**TASK TO CARRY OUT:** Please copy exactly the lines that begin with the one containing "local I, r = ld.incircle3d( table.unpack(S[1])" and end with the last line of the entries.

**Records excerpted from a collection:**

↓

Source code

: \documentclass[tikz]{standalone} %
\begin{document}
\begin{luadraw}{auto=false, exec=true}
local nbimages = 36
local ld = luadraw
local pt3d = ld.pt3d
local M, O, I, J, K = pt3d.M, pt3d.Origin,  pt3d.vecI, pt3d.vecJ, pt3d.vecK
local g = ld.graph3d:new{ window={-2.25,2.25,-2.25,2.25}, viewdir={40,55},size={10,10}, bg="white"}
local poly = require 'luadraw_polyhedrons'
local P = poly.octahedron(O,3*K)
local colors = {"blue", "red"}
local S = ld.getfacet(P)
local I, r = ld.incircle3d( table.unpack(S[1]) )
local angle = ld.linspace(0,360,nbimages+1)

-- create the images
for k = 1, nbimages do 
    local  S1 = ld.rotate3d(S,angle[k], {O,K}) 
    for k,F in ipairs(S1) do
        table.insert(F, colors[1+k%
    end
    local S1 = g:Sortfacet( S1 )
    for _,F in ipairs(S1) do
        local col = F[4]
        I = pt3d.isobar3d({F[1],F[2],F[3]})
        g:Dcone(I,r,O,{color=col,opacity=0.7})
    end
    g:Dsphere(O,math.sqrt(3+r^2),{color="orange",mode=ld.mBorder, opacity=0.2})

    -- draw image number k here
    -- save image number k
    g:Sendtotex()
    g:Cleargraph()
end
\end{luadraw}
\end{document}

↑

**RESPONSE TO THE EXERCISE:**
local I, r = ld.incircle3d( table.unpack(S[1]) )
local angle = ld.linspace(0,360,nbimages+1)

-- create the images
for k = 1, nbimages do 
    local  S1 = ld.rotate3d(S,angle[k], {O,K}) 
    for k,F in ipairs(S1) do
        table.insert(F, colors[1+k%
    end
    local S1 = g:Sortfacet( S1 )
    for _,F in ipairs(S1) do
        local col = F[4]
        I = pt3d.isobar3d({F[1],F[2],F[3]})
        g:Dcone(I,r,O,{color=col,opacity=0.7})
    end
    g:Dsphere(O,math.sqrt(3+r^2),{color="orange",mode=ld.mBorder, opacity=0.2})

    -- draw image number k here
    -- save image number k
    g:Sendtotex()
    g:Cleargraph()
end
\end{luadraw}
\end{document}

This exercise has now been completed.